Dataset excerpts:
══════

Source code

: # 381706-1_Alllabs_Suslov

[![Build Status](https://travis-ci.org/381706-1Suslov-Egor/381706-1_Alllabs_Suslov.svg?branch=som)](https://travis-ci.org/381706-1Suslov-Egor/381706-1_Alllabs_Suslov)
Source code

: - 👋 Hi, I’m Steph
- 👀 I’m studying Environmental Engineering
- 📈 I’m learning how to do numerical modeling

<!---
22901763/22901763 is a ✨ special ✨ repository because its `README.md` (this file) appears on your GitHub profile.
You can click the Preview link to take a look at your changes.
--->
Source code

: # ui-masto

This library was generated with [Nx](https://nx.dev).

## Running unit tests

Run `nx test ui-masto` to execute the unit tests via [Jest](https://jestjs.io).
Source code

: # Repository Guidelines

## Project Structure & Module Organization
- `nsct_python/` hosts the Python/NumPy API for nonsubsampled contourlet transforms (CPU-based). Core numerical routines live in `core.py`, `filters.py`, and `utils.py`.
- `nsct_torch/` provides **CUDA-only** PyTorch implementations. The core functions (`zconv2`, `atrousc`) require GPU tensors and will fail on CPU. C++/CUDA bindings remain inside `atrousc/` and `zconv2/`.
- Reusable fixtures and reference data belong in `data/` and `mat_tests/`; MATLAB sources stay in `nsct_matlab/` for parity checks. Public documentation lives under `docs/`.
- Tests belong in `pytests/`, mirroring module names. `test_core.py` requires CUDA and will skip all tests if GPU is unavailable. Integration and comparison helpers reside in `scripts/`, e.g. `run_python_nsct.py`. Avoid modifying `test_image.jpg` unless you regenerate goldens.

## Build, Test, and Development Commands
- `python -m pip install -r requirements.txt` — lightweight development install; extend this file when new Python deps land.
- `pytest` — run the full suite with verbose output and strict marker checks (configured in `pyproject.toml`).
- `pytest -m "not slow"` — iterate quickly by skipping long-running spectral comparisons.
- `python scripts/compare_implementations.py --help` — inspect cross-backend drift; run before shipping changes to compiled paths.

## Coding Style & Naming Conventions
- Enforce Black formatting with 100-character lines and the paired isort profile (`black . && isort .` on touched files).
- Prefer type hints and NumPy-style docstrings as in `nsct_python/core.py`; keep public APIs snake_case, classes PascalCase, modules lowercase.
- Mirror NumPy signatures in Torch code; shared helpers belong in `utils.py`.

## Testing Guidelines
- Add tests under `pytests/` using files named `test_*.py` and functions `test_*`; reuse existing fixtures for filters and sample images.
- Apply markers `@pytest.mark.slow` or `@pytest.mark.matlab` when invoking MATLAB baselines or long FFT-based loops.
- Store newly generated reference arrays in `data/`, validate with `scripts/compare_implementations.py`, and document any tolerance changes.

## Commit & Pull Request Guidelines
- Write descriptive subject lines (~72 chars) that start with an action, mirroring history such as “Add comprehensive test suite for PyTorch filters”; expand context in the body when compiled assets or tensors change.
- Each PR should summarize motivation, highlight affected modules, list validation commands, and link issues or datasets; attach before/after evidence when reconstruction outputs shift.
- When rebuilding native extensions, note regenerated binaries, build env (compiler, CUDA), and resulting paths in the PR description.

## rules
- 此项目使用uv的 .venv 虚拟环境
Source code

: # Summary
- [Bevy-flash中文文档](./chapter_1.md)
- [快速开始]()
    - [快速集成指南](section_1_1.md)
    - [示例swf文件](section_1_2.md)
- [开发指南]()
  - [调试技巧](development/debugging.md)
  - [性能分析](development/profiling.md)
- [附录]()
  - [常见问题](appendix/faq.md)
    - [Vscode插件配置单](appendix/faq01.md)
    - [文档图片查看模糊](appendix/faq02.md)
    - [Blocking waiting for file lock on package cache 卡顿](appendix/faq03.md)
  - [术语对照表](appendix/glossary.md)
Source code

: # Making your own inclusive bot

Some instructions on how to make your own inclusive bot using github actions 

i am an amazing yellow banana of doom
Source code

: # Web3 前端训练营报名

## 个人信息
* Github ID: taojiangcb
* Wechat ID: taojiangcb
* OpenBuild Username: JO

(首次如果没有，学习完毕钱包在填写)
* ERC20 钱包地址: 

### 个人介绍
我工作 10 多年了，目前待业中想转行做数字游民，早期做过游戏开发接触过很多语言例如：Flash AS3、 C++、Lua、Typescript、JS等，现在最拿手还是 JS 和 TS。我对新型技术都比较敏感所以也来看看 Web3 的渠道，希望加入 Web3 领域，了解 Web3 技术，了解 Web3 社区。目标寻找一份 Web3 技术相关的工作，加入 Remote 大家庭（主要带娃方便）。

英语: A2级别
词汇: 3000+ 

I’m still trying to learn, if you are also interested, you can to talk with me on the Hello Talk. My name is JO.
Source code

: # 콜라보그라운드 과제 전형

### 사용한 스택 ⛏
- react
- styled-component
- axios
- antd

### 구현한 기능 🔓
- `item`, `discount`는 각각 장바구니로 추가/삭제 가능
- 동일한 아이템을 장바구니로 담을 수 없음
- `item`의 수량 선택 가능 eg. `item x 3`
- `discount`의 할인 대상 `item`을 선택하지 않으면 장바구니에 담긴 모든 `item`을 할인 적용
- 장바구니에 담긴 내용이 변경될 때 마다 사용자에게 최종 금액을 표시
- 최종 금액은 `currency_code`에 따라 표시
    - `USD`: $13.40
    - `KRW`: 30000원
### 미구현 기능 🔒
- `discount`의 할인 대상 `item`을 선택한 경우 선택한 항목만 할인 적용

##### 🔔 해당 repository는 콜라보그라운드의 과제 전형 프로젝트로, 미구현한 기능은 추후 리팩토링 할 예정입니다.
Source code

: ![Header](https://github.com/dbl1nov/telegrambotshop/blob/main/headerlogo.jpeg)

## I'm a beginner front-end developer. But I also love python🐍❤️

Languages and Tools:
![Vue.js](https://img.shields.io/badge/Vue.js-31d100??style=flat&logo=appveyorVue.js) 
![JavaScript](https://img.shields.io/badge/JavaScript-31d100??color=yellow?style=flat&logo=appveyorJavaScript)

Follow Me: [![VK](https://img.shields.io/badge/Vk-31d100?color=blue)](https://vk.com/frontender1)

══════

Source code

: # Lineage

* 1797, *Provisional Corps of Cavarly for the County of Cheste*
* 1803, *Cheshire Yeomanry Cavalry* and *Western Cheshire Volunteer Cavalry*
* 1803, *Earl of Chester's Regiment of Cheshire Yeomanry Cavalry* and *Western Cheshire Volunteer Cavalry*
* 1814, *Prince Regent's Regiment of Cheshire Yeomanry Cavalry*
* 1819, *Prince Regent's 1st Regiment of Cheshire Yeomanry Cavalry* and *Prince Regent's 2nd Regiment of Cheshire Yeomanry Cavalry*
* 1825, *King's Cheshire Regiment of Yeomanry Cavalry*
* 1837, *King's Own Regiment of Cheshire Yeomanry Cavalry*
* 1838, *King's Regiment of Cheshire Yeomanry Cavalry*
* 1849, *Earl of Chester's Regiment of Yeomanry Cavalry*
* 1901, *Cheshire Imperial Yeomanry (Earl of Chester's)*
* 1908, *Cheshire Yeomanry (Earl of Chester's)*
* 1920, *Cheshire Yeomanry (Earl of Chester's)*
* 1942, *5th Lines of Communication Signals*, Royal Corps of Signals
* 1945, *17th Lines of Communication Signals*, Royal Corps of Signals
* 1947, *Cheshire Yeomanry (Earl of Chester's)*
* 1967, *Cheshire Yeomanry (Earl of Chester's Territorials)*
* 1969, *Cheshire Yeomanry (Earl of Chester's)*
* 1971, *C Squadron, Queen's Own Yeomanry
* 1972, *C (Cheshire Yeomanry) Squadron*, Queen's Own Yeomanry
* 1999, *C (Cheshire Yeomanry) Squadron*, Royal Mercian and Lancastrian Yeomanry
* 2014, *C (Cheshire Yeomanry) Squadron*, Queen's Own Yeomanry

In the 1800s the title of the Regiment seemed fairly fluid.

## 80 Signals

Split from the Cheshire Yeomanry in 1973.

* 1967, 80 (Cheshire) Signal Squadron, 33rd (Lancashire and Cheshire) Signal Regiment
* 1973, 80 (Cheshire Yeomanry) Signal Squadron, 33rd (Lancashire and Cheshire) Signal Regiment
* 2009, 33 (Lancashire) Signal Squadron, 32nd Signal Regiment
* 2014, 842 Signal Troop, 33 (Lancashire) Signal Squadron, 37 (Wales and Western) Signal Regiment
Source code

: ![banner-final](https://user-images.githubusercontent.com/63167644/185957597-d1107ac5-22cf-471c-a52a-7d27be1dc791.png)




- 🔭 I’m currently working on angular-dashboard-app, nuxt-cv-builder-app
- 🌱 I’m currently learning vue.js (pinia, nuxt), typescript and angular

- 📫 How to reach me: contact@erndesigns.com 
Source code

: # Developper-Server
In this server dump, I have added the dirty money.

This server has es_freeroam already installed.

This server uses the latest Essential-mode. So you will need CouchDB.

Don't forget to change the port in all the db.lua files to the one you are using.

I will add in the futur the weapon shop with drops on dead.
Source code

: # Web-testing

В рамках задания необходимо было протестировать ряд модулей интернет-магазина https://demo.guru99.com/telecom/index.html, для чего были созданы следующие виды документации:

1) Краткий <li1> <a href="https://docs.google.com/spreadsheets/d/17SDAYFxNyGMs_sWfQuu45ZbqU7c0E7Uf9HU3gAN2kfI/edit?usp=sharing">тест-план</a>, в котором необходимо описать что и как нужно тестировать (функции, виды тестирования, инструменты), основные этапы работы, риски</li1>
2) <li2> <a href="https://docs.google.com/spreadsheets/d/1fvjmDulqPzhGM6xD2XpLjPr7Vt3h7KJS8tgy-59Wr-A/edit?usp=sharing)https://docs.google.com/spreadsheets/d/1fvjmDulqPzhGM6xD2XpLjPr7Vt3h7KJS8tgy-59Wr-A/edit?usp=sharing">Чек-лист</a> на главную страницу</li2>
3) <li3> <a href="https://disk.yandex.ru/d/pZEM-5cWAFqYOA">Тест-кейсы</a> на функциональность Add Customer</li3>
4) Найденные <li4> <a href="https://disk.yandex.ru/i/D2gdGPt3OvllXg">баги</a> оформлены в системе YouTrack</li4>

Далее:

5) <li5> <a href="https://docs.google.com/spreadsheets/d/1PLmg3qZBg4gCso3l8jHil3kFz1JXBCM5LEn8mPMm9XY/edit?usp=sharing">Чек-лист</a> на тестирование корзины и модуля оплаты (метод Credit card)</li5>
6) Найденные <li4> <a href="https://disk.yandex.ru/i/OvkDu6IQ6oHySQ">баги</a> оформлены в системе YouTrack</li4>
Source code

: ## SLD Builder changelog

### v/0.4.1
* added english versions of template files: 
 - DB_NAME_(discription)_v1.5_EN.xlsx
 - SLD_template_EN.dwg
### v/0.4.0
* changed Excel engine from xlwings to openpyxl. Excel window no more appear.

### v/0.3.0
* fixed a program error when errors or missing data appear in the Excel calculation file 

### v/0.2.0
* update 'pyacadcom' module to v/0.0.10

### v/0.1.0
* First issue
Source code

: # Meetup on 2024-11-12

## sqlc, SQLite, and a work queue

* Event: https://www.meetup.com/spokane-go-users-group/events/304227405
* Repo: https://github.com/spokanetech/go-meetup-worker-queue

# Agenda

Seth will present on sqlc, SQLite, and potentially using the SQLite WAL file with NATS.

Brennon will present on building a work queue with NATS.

══════

**WHAT THIS TASK INVOLVES:** The lines to extract from the data above begin with the line containing "- Store newly" and end with the line containing "- [文档图片查看模糊](appendix/faq02.md)". Extract them exactly, including both.

**ANSWER TO THE EXERCISE:**
- Store newly generated reference arrays in `data/`, validate with `scripts/compare_implementations.py`, and document any tolerance changes.

## Commit & Pull Request Guidelines
- Write descriptive subject lines (~72 chars) that start with an action, mirroring history such as “Add comprehensive test suite for PyTorch filters”; expand context in the body when compiled assets or tensors change.
- Each PR should summarize motivation, highlight affected modules, list validation commands, and link issues or datasets; attach before/after evidence when reconstruction outputs shift.
- When rebuilding native extensions, note regenerated binaries, build env (compiler, CUDA), and resulting paths in the PR description.

## rules
- 此项目使用uv的 .venv 虚拟环境
Source code

: # Summary
- [Bevy-flash中文文档](./chapter_1.md)
- [快速开始]()
    - [快速集成指南](section_1_1.md)
    - [示例swf文件](section_1_2.md)
- [开发指南]()
  - [调试技巧](development/debugging.md)
  - [性能分析](development/profiling.md)
- [附录]()
  - [常见问题](appendix/faq.md)
    - [Vscode插件配置单](appendix/faq01.md)
    - [文档图片查看模糊](appendix/faq02.md)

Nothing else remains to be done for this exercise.